I would circle ‘yes’ on the ‘will you go out with me?’ note Greg Warren passes to Lana (her stepsister) in Mrs. Iraggi’s fifth class. I wouldn’t start the rumor that Lana smells bad when I hear Greg likes her. I would know that when I have my first break-up at sixteen, Lana will build a roaring fire in our backyard for me to burn all of Marc Flynn’s pictures in.
And of course one of the people to feel the wrath of a child torn by divorce is the child herself. She must make herself suffer.
I would listen to Marla when she tells me gently how to be a better daughter to her and a better sister to Lana. I wouldn’t tell her you’re not my mother or I don’t care about you or your kids.
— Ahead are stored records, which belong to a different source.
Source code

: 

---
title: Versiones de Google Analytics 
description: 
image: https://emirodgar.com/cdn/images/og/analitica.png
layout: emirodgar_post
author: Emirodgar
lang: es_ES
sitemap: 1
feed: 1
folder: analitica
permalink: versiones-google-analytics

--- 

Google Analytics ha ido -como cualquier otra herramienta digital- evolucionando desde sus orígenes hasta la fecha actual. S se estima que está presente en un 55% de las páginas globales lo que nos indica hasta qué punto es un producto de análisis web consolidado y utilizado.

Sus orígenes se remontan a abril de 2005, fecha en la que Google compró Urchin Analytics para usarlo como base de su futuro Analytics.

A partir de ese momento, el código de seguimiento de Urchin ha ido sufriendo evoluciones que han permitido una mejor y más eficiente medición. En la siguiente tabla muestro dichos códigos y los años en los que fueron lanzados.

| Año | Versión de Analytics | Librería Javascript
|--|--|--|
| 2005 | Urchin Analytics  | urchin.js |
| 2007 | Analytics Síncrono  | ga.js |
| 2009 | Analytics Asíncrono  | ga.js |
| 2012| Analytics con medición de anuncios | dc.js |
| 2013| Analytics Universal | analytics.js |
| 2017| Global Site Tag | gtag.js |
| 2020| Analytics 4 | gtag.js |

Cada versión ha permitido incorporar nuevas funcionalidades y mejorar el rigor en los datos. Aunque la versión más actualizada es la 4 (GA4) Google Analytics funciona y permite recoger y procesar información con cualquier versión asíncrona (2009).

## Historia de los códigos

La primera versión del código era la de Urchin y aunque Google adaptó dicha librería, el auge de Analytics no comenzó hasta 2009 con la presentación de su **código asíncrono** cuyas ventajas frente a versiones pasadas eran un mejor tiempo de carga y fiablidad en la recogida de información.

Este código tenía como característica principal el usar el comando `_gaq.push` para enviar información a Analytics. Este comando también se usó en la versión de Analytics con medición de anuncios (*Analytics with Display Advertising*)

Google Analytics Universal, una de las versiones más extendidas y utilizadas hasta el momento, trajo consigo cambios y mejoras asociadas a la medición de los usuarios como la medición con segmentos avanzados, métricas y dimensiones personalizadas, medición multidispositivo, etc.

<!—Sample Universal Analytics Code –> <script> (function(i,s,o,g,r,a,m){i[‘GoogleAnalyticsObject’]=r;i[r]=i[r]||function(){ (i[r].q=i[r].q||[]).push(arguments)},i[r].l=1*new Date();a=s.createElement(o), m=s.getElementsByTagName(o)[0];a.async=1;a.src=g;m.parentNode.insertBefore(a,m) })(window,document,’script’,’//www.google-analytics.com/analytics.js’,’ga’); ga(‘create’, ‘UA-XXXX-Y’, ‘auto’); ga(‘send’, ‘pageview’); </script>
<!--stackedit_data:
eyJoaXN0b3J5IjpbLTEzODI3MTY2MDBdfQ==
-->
I would know how lucky I am to have her.
I would let Dad console me when he tells me Mom’s drug addiction is what really killed her. I wouldn’t lock myself in my room and cry alone. I would know how good a hug from him would feel.
But she could do none of those things because to do so would have meant she deserved love and a child of divorce often can’t accept that about themselves. So, in the words of Leonard Cohen, “like a beast with his horn, I have torn everyone who reached out to me.”
I would tell Dad, and Marla, and Lana that I love them the second I am ready. I wouldn’t let my pride deprive them of that. I would know that they are the ones lifting me up all this time.
But a child of divorce can’t know that, can’t feel the love that’s given her. She can’t because she’d internalized her own pain. Deep down, she believes she was the author of her parents’ divorce, that had she been a better person, it wouldn’t have happened, her world would never have been rocked and her family would still be together.
Children don’t understand adult things. The divorce that looks to have been one that any adult would say was necessary and right, brought Brianna Wolfson’s world down around her. Her memoir of that time allows us to see, through her need to atone for misdeeds those same adults understand and forgive, how that adult world can scar a child.
It’s one every parent who’s contemplating divorce should read.